Briefly

Former Glenn County sheriff’s deputy gets plea bargain
Matt Bently, a former Glenn County sheriff’s deputy who last year was charged with seven counts of statutory rape, agreed to a plea bargain this week that will cut his possible prison time in more than half.

Under the deal, Bently pleaded no contest to a single count of unlawful sexual intercourse with a minor. He faces a maximum of three years in prison.

Bently, who is married, was charged last July after a 17-year-old girl who was on a high school ride-along with him alleged that she had intercourse and oral sex with him several times in April 2000. The girl, who is the daughter of another Glenn County law enforcement officer, reported that the sex took place in Bently’s patrol car and in a substation.

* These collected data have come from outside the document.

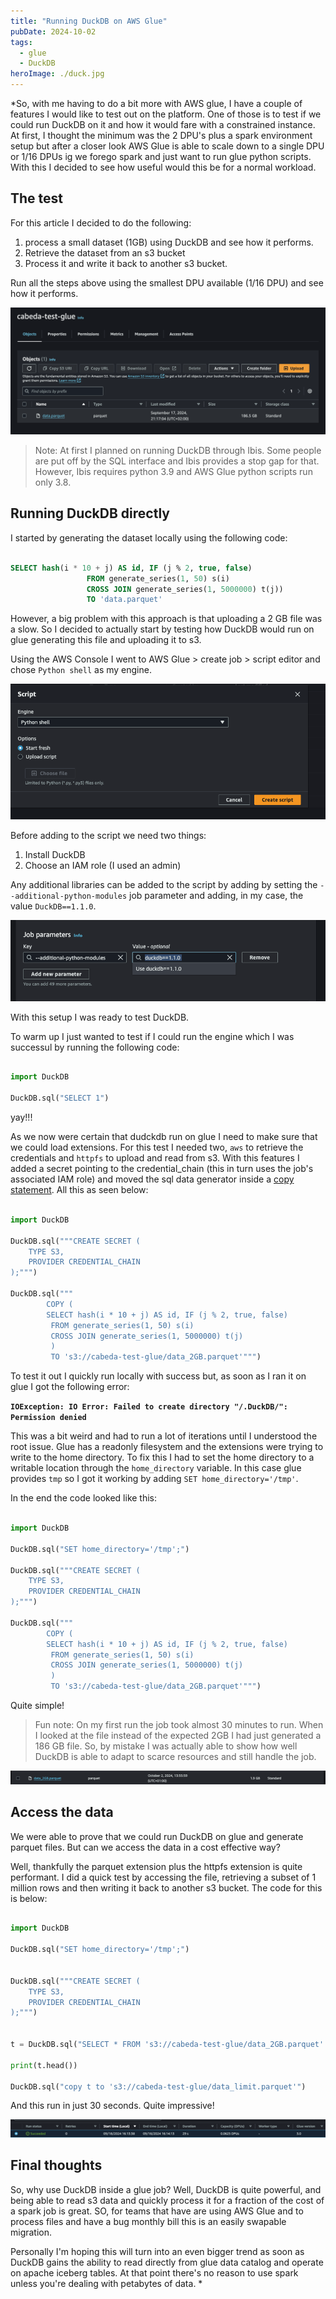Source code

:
 ```yaml
---
title: "Running DuckDB on AWS Glue"
pubDate: 2024-10-02
tags:
  - glue
  - DuckDB
heroImage: ./duck.jpg
---
```


*So, with me having to do a bit more with AWS glue, I have a couple of features I would like to test out on the platform. One of those is to test if we could run DuckDB on it and how it would fare with a constrained instance. At first, I thought the minimum was the 2 DPU's plus a spark environment setup but after a closer look AWS Glue is able to scale down to a single DPU or 1/16 DPUs ig we forego spark and just want to run glue python scripts. With this I decided to see how useful would this be for a normal workload.

## The test

For this article I decided to do the following:

1. process a small dataset (1GB) using DuckDB and see how it performs.
2. Retrieve the dataset from an s3 bucket
3. Process it and write it back to another s3 bucket.

Run all the steps above using the smallest DPU available (1/16 DPU) and see how it performs.

![alt text](images/image.png)

> Note: At first I planned on running DuckDB through Ibis. Some people are put off by the SQL interface and Ibis provides a stop gap for that. However, Ibis requires python 3.9 and AWS Glue python scripts run only 3.8.

## Running DuckDB directly

I started by generating the dataset locally using the following code:

```sql

SELECT hash(i * 10 + j) AS id, IF (j % 2, true, false)
                 FROM generate_series(1, 50) s(i)
                 CROSS JOIN generate_series(1, 5000000) t(j))
                 TO 'data.parquet'

```

However, a big problem with this approach is that uploading a 2 GB file was a slow. So I decided to actually start by testing how DuckDB would run on glue generating this file and uploading it to s3.

Using the AWS Console I went to AWS Glue > create job > script editor and chose `Python shell` as my engine.

![alt text](images/image-1.png)

Before adding to the script we need two things:

1. Install DuckDB
2. Choose an IAM role (I used an admin)

Any additional libraries can be added to the script by adding by setting the `--additional-python-modules` job parameter and adding, in my case, the value `DuckDB==1.1.0`.

![Job parameters --additional-python-modules](images/image-2.png)

With this setup I was ready to test DuckDB.

To warm up I just wanted to test if I could run the engine which I was successul by running the following code:

```python

import DuckDB

DuckDB.sql("SELECT 1")

```

yay!!!

As we now were certain that dudckdb run on glue I need to make sure that we could load extensions. For this test I needed two, `aws` to retrieve the credentials and `httpfs` to upload and read from s3. With this features I added a secret pointing to the credential_chain (this in turn uses the job's associated IAM role) and moved the sql data generator inside a [copy statement](https://DuckDB.org/docs/sql/statements/copy.html). All this as seen below:

```python

import DuckDB

DuckDB.sql("""CREATE SECRET (
    TYPE S3,
    PROVIDER CREDENTIAL_CHAIN
);""")

DuckDB.sql("""
        COPY (
        SELECT hash(i * 10 + j) AS id, IF (j % 2, true, false)
         FROM generate_series(1, 50) s(i)
         CROSS JOIN generate_series(1, 5000000) t(j)
         ) 
         TO 's3://cabeda-test-glue/data_2GB.parquet'""")
```

To test it out I quickly run locally with success but, as soon as I ran it on glue I got the following error:

**`IOException: IO Error: Failed to create directory "/.DuckDB/": Permission denied`**

This was a bit weird and had to run a lot of iterations until I understood the root issue. Glue has a readonly filesystem and the extensions were trying to write to the home directory. To fix this I had to set the home directory to a writable location through the `home_directory` variable. In this case glue provides `tmp` so I got it working by adding `SET home_directory='/tmp'`.

In the end the code looked like this:

```python

import DuckDB

DuckDB.sql("SET home_directory='/tmp';")

DuckDB.sql("""CREATE SECRET (
    TYPE S3,
    PROVIDER CREDENTIAL_CHAIN
);""")

DuckDB.sql("""
        COPY (
        SELECT hash(i * 10 + j) AS id, IF (j % 2, true, false)
         FROM generate_series(1, 50) s(i)
         CROSS JOIN generate_series(1, 5000000) t(j)
         ) 
         TO 's3://cabeda-test-glue/data_2GB.parquet'""")

```

Quite simple!

> Fun note: On my first run the job took almost 30 minutes to run. When I looked at the file instead of the expected 2GB I had just generated a 186 GB file. So, by mistake I was actually able to show how well DuckDB is able to adapt to scarce resources and still handle the job.

![alt text](images/image-3.png)

## Access the data

We were able to prove that we could run DuckDB on glue and generate parquet files. But can we access the data in a cost effective way?

Well, thankfully the parquet extension plus the httpfs extension is quite performant. I did a quick test by accessing the file, retrieving a subset of 1 million rows and then writing it back to another s3 bucket. The code for this is below:

```python

import DuckDB

DuckDB.sql("SET home_directory='/tmp';")


DuckDB.sql("""CREATE SECRET (
    TYPE S3,
    PROVIDER CREDENTIAL_CHAIN
);""")


t = DuckDB.sql("SELECT * FROM 's3://cabeda-test-glue/data_2GB.parquet' limit 1000000").df()

print(t.head())

DuckDB.sql("copy t to 's3://cabeda-test-glue/data_limit.parquet'")

```

And this run in just 30 seconds. Quite impressive!

![alt text](images/image-4.png)

## Final thoughts

So, why use DuckDB inside a glue job? Well, DuckDB is quite powerful, and being able to read s3 data and quickly process it for a fraction of the cost of a spark job is great. SO, for teams that have are using AWS Glue and to process files and have a bug monthly bill this is an easily swapable migration.

Personally I'm hoping this will turn into an even bigger trend as soon as DuckDB gains the ability to read directly from glue data catalog and operate on apache iceberg tables. At that point there's no reason to use spark unless you're dealing with petabytes of data.
*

Bently will be sentenced at a hearing next month.

Tank explosion survivor files suit
A Durham man who survived an oil tank explosion that killed his co-worker this week filed what will likely be a million-dollar suit against Shell Oil and Jesse Lange Distributor, among others.

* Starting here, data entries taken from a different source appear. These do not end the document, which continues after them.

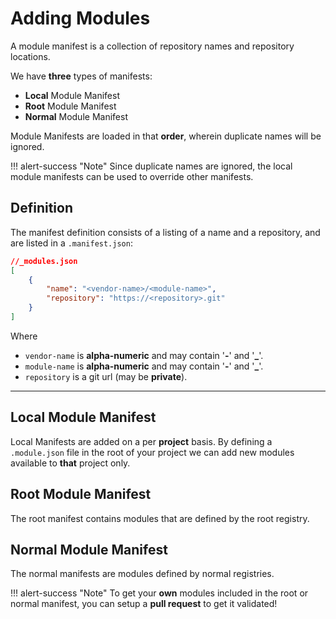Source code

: # Adding Modules
A module manifest is a collection of repository names and repository locations.

We have **three** types of manifests:

* **Local** Module Manifest
* **Root** Module Manifest
* **Normal** Module Manifest

Module Manifests are loaded in that **order**, wherein duplicate names will be ignored.

!!! alert-success "Note"
    Since duplicate names are ignored, the local module manifests can be used to override other manifests.

## Definition
The manifest definition consists of a listing of a name and a repository, and are listed in a `.manifest.json`:

```json
//_modules.json
[
    {
        "name": "<vendor-name>/<module-name>",
        "repository": "https://<repository>.git"
    }
]
```
Where   

 * `vendor-name` is **alpha-numeric** and may contain '**-**' and '**_**'.
 * `module-name` is **alpha-numeric** and may contain '**-**' and '**_**'.
 * `repository` is a git url (may be **private**).

----

## Local Module Manifest
Local Manifests are added on a per **project** basis.
By defining a `.module.json` file in the root of your project we can add
new modules available to **that** project only.

## Root Module Manifest
The root manifest contains modules that are defined by the root registry.

## Normal Module Manifest
The normal manifests are modules defined by normal registries.

!!! alert-success "Note"
    To get your **own** modules included in the root or normal manifest, you can setup a **pull request** to get it validated!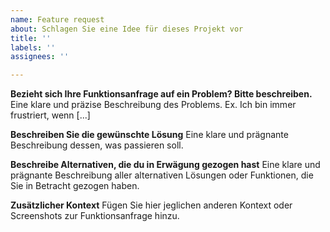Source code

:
 ```yaml
---
name: Feature request
about: Schlagen Sie eine Idee für dieses Projekt vor
title: ''
labels: ''
assignees: ''

---
```


**Bezieht sich Ihre Funktionsanfrage auf ein Problem? Bitte beschreiben.**
Eine klare und präzise Beschreibung des Problems. Ex. Ich bin immer frustriert, wenn [...]

**Beschreiben Sie die gewünschte Lösung**
Eine klare und prägnante Beschreibung dessen, was passieren soll.

**Beschreibe Alternativen, die du in Erwägung gezogen hast**
Eine klare und prägnante Beschreibung aller alternativen Lösungen oder Funktionen, die Sie in Betracht gezogen haben.

**Zusätzlicher Kontext**
Fügen Sie hier jeglichen anderen Kontext oder Screenshots zur Funktionsanfrage hinzu.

Randall Barclay, 48, was removing oil sludge from one of five leaky 50-foot-high gas storage tanks on the Midway Feb. 13, along with Jack Nickerson, Jr., when the tank exploded. The blast killed Nickerson, and Barclay suffered second- and third-degree burns over nearly 70 percent of his body. His attorney, Francis Clifford of San Francisco, said it isn’t likely that Barclay will be able to work again and that he’s only recently been released from the burn center at UC Davis in Sacramento.

“He’s lucky he didn’t die,” Clifford said. “Most people who go through what he’s been through don’t make it.”

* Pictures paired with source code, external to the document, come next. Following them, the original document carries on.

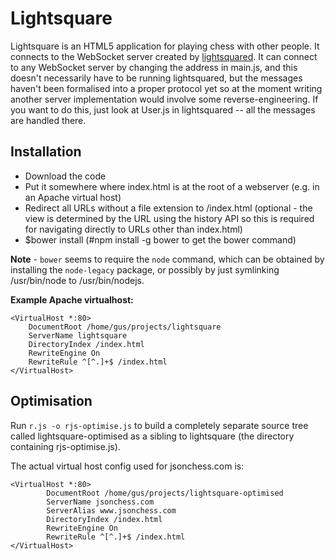 Lightsquare
===========

Lightsquare is an HTML5 application for playing chess with other people.
It connects to the WebSocket server created by [lightsquared](http://github.com/jsonchess/lightsquared).
It can connect to any WebSocket server by changing the address in main.js,
and this doesn't necessarily have to be running lightsquared, but the messages
haven't been formalised into a proper protocol yet so at the moment writing
another server implementation would involve some reverse-engineering.  If you want
to do this, just look at User.js in lightsquared -- all the messages are handled
there.

Installation
------------

- Download the code
- Put it somewhere where index.html is at the root of a webserver (e.g. in
    an Apache virtual host)
- Redirect all URLs without a file extension to /index.html (optional -
    the view is determined by the URL using the history API so this is required
    for navigating directly to URLs other than index.html)
- $bower install (#npm install -g bower to get the bower command)

**Note** - `bower` seems to require the `node` command, which can be obtained by
installing the `node-legacy` package, or possibly by just symlinking /usr/bin/node
to /usr/bin/nodejs.

**Example Apache virtualhost:**

```
<VirtualHost *:80>
	DocumentRoot /home/gus/projects/lightsquare
	ServerName lightsquare
	DirectoryIndex /index.html
	RewriteEngine On
	RewriteRule ^[^.]+$ /index.html
</VirtualHost>
```

Optimisation
------------

Run `r.js -o rjs-optimise.js` to build a completely separate source tree called
lightsquare-optimised as a sibling to lightsquare (the directory containing rjs-optimise.js).

The actual virtual host config used for jsonchess.com is:

```
<VirtualHost *:80>
        DocumentRoot /home/gus/projects/lightsquare-optimised
        ServerName jsonchess.com
        ServerAlias www.jsonchess.com
        DirectoryIndex /index.html
        RewriteEngine On
        RewriteRule ^[^.]+$ /index.html
</VirtualHost>
```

The suit asks for general and punitive damages against Jesse Lange Distributor, Inc., which owns the explosion site; Shell Oil Co.; Paul Oil Co., where the oil waste was to be taken; and Northern Lights Mechanical, the company that employed Nickerson.

“[Barclay] was just a bit player in this thing,” Clifford said. “He was just doing his job … and to [the oil companies] it was a comedy of errors.”

Esteban sanctions another student group after alcohol-related death
Chico State University President Manuel Esteban gave the Construction Management Association a temporary boot off campus after a student was killed on a group-sponsored water-skiing trip April 29.

John Barbaro, a 19-year-old university freshman, was killed when he was run over by a train near Lake Shasta that weekend. His blood alcohol level was found to be .25 when he died, and investigators speculated that he probably passed out on the tracks.

Esteban said a Union Pacific Railroad investigation into the accident revealed that vast quantities of alcohol were available to everyone on the trip. He called Barbaro’s death a “horrible tragedy” that “cannot be tolerated by the university” and banned the CMA from using all campus facilities until a university investigation into alcohol use by the group is complete.

Esteban permanently banned the Pi Kappa Phi fraternity from campus in December, after freshman pledge Adrian Heideman died of acute alcohol poisoning at a party. He called alcohol abuse a "crisis" at Chico State and emphasized that it would not be tolerated.